I’ve read to sweet groups of old friends at the Waking Owl bookstore with each of my last three books; the first time was 1987. But I will never read there again. Early today I walk down to where the store was all those years right below campus, and I go in and get a haircut. Things change in my lost city. Things change everywhere. A person could still give a reading in the bright salon, but the mirrors would make it tough. I love this place, that it’s still here.

There are 9,000 press people in Salt Lake City today, and you can see them everywhere standing behind their rented SUVs assembling their cameras, four puffy parkas gearing up, everybody looking for a story. Based on what I’ve been seeing, they all want stories about arch-Mormonia such as Polygamy or the Secrets of the Temple or even Donnie Osmond—where is he? They’ll settle for pieces on the liquor laws or Marie Osmond. But today I am going to scoop all 9,000 of them with this little note on La Frontera.

Chuck and I drive west on Fourth South into my old boyhood neighborhood. They’ve recently subtitled Fourth South “Poplar Grove Boulevard,” and though change is hard, this pleases me. I grew up on Poplar Grove in a wild garden of Eden of vacant lots, shortcuts, random bicycle calamities, baseball, and sleeping out. It was in Sorenson Park (renamed Poplar Grove Park) that my buddies and I invented Car Baseball, where you run back and forth to the swings when a car comes. (Complete rules later.) I ran a thousand miles in that park.

La Frontera is in a building that was once a little drugstore, but for years now it has been a Mexican restaurant. We go in and sit at one of the large booths, the seats sealed in plastic—signal of a great eatery.

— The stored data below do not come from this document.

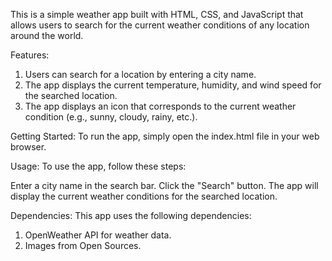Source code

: This is a simple weather app built with HTML, CSS, and JavaScript that allows users to search for the current weather conditions of any location around the world.

Features: 
1. Users can search for a location by entering a city name.
2. The app displays the current temperature, humidity, and wind speed for the searched location.
3. The app displays an icon that corresponds to the current weather condition (e.g., sunny, cloudy, rainy, etc.).

Getting Started:
To run the app, simply open the index.html file in your web browser.

Usage:
To use the app, follow these steps:

Enter a city name in the search bar.
Click the "Search" button.
The app will display the current weather conditions for the searched location.

Dependencies:
This app uses the following dependencies:

1. OpenWeather API for weather data.
2. Images from Open Sources.
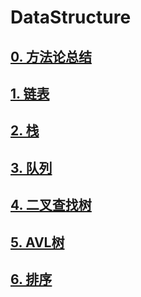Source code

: # DataStructure

## [0. 方法论总结](https://github.com/tygxy/DataStructure/blob/master/summarize.md)
## [1. 链表](https://github.com/tygxy/DataStructure/blob/master/LinkedList.md)
## [2. 栈](https://github.com/tygxy/DataStructure/blob/master/Stack.md)
## [3. 队列](https://github.com/tygxy/DataStructure/blob/master/Queue.md)
## [4. 二叉查找树](https://github.com/tygxy/DataStructure/blob/master/BinarySearchTree.md)
## [5. AVL树](https://github.com/tygxy/DataStructure/blob/master/AVLTree.md)
## [6. 排序](https://github.com/tygxy/DataStructure/blob/master/Sort.md)

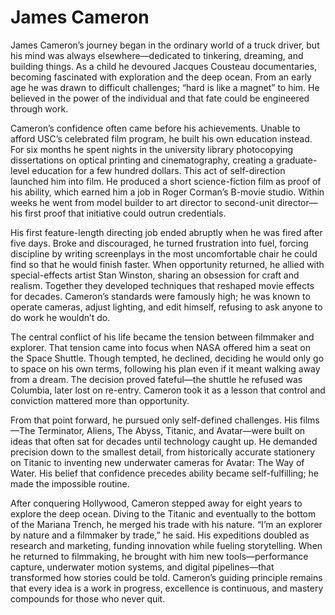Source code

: # James Cameron

<!-- <img title="James Cameron" alt="Picture of James Cameron in a cockpit" src="images/james_cameron.png" width="400"> -->

James Cameron’s journey began in the ordinary world of a truck driver, but his mind was always elsewhere—dedicated to tinkering, dreaming, and building things. As a child he devoured Jacques Cousteau documentaries, becoming fascinated with exploration and the deep ocean. From an early age he was drawn to difficult challenges; “hard is like a magnet” to him. He believed in the power of the individual and that fate could be engineered through work.

Cameron’s confidence often came before his achievements. Unable to afford USC’s celebrated film program, he built his own education instead. For six months he spent nights in the university library photocopying dissertations on optical printing and cinematography, creating a graduate-level education for a few hundred dollars. This act of self-direction launched him into film. He produced a short science-fiction film as proof of his ability, which earned him a job in Roger Corman’s B-movie studio. Within weeks he went from model builder to art director to second-unit director—his first proof that initiative could outrun credentials.

His first feature-length directing job ended abruptly when he was fired after five days. Broke and discouraged, he turned frustration into fuel, forcing discipline by writing screenplays in the most uncomfortable chair he could find so that he would finish faster. When opportunity returned, he allied with special-effects artist Stan Winston, sharing an obsession for craft and realism. Together they developed techniques that reshaped movie effects for decades. Cameron’s standards were famously high; he was known to operate cameras, adjust lighting, and edit himself, refusing to ask anyone to do work he wouldn’t do.

The central conflict of his life became the tension between filmmaker and explorer. That tension came into focus when NASA offered him a seat on the Space Shuttle. Though tempted, he declined, deciding he would only go to space on his own terms, following his plan even if it meant walking away from a dream. The decision proved fateful—the shuttle he refused was Columbia, later lost on re-entry. Cameron took it as a lesson that control and conviction mattered more than opportunity.

From that point forward, he pursued only self-defined challenges. His films—The Terminator, Aliens, The Abyss, Titanic, and Avatar—were built on ideas that often sat for decades until technology caught up. He demanded precision down to the smallest detail, from historically accurate stationery on Titanic to inventing new underwater cameras for Avatar: The Way of Water. His belief that confidence precedes ability became self-fulfilling; he made the impossible routine.

After conquering Hollywood, Cameron stepped away for eight years to explore the deep ocean. Diving to the Titanic and eventually to the bottom of the Mariana Trench, he merged his trade with his nature. “I’m an explorer by nature and a filmmaker by trade,” he said. His expeditions doubled as research and marketing, funding innovation while fueling storytelling. When he returned to filmmaking, he brought with him new tools—performance capture, underwater motion systems, and digital pipelines—that transformed how stories could be told. Cameron’s guiding principle remains that every idea is a work in progress, excellence is continuous, and mastery compounds for those who never quit.
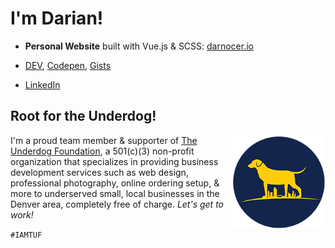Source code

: # I'm Darian!


* **Personal Website** built with Vue.js & SCSS: [darnocer.io](https://www.darnocer.io)

* [DEV](https://dev.to/darnocer), [Codepen](https://codepen.io/darnocer), [Gists](https://gist.github.com/darnocer)

* [LinkedIn](https://www.linkedin.com/in/darian-nocera/)


## Root for the Underdog!

<img align="right" width="150" src="/TUF_logo_circle_small_200.png"> I'm a proud team member & supporter of [The Underdog Foundation](http://www.iamtuf.org), a 501(c)(3) non-profit organization that specializes in providing business development services such as web design, professional photography, online ordering setup, & more to underserved small, local businesses in the Denver area, completely free of charge. _Let's get to work!_ 

`#IAMTUF`
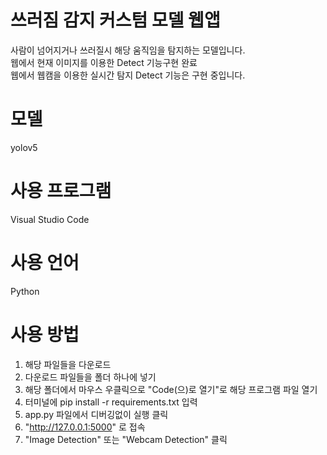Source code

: # 쓰러짐 감지 커스텀 모델 웹앱
사람이 넘어지거나 쓰러질시 해당 움직임을 탐지하는 모델입니다.</br>
웹에서 현재 이미지를 이용한 Detect 기능구현 완료</br>
웹에서 웹캠을 이용한 실시간 탐지 Detect 기능은 구현 중입니다.</br>

# 모델
yolov5

# 사용 프로그램
Visual Studio Code

# 사용 언어
Python

# 사용 방법
1. 해당 파일들을 다운로드
2. 다운로드 파일들을 폴더 하나에 넣기
3. 해당 폴더에서 마우스 우클릭으로 "Code(으)로 열기"로 해당 프로그램 파일 열기
4. 터미널에  pip install -r requirements.txt 입력
5. app.py 파일에서 디버깅없이 실행 클릭
6. "http://127.0.0.1:5000" 로 접속
7. "Image Detection" 또는 "Webcam Detection" 클릭
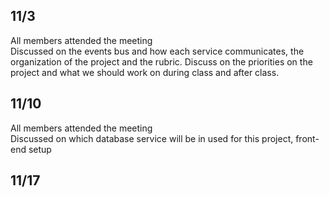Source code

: ## 11/3
All members attended the meeting <br>
Discussed on the events bus and how each service communicates, the organization of the project and the rubric. Discuss on the priorities on the project and what we should work on during class and after class.
## 11/10
All members attended the meeting <br>
Discussed on which database service will be in used for this project, front-end setup
## 11/17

The special is a soft-shelled taco and smothered burrito ($5.50), and I’m all over that (and vice versa) in no time. Nothing on the menu has been renamed for the Olympics. They’ve got cold beer, if you dare. This is the joint you won’t read about in the Big Olympics Guide of Where To Eat, but if you’re in town between the Bobsled and the Grand Slalom, it is, as they say, worthy.

At the university TRAX station I wait with a dozen other people all wearing new green parkas. You buy a ticket from a machine that makes change in Sacagawea dollar coins. A minute later the brand new train slides into the bay, and the driver walks the length of the three cars from one end to the other end, which is now the front. The people in the green parkas have been cleaning snow out of the stadium during the ceremony rehearsal today. I admire their smart coats and ask if there’s a ranking. There are 30,000 volunteers; is red more powerful than purple, green, or yellow? One man explains that red is like Red Cross, yellow is like police, purple is transit/travel, and green is … he’s not sure. He’d obviously like to be purple. I tell him I think the purple parkas are too busy, and he looks at his bare green sleeve: The purple parkas say “Salt Lake City” on the sleeve. I tell the group again that they have beautiful coats, but as the train turns onto Main Street after our two-mile trip, no one is convinced.

As I debark, I realize that except for once at Hogle Zoo when I was 4, this is my first train ride in Salt Lake City. Let’s make this clear: The train is fabulous in all respects. It is the way people are meant to be transported. I didn’t need to debate fashion with the wonderful volunteers; I could have read or done the crossword puzzle. If TRAX is the only legacy of this intense Olympic season, the whole extravaganza will have been worth it. There is no ambiguity on this issue. It’s horrid that so many other cities are going to have to wait until they get an Olympics to have a train of their own.

The trouble with selling mass transit in this county is the word “mass.” We don’t really care for it. When they sell us cars, the commercials have one car in them only, on a road that looks like a satin ribbon in paradise. Where is that road? From the station in downtown Salt Lake, the many TRAX trains travel south to and from the suburbs every few minutes, full of citizens in beautiful new multicolored outerwear. I stand on the sidewalk rattling a pound of dollar coins in my pockets, my ears a little cold. That barber took too much off the sides.